%%

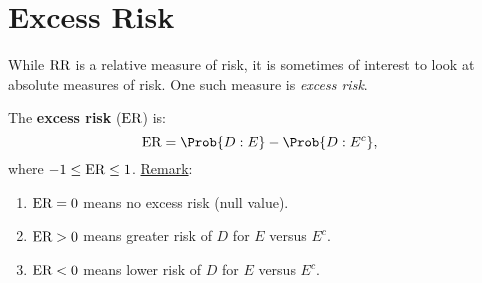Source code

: \section{Excess Risk}
While $ \text{RR} $ is a relative measure of risk, it is sometimes of
interest to look at absolute measures of risk. One such
measure is \emph{excess risk}.
\begin{Regular}{}
    The \textbf{excess risk} ($ \text{ER} $) is:
    \[ \ER=\Prob{D\given E}-\Prob{D\given E^c}, \]
    where $ -1\le \text{ER}\le 1 $.
    \tcblower{}
    \underline{Remark}:
    \begin{enumerate}[(1)]
        \item $ \text{ER}=0 $ means no excess risk (null value).
        \item $ \text{ER}>0 $ means greater risk of $ D $ for $ E $ versus $ E^c $.
        \item $ \text{ER}<0 $ means lower risk of $ D $ for $ E $ versus $ E^c $.
    \end{enumerate}
\end{Regular}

%%

Work task: Scan the material above for the string "item" and return the lines that hold it.

Problem solution:
        \item $ \text{ER}=0 $ means no excess risk (null value).
        \item $ \text{ER}>0 $ means greater risk of $ D $ for $ E $ versus $ E^c $.
        \item $ \text{ER}<0 $ means lower risk of $ D $ for $ E $ versus $ E^c $.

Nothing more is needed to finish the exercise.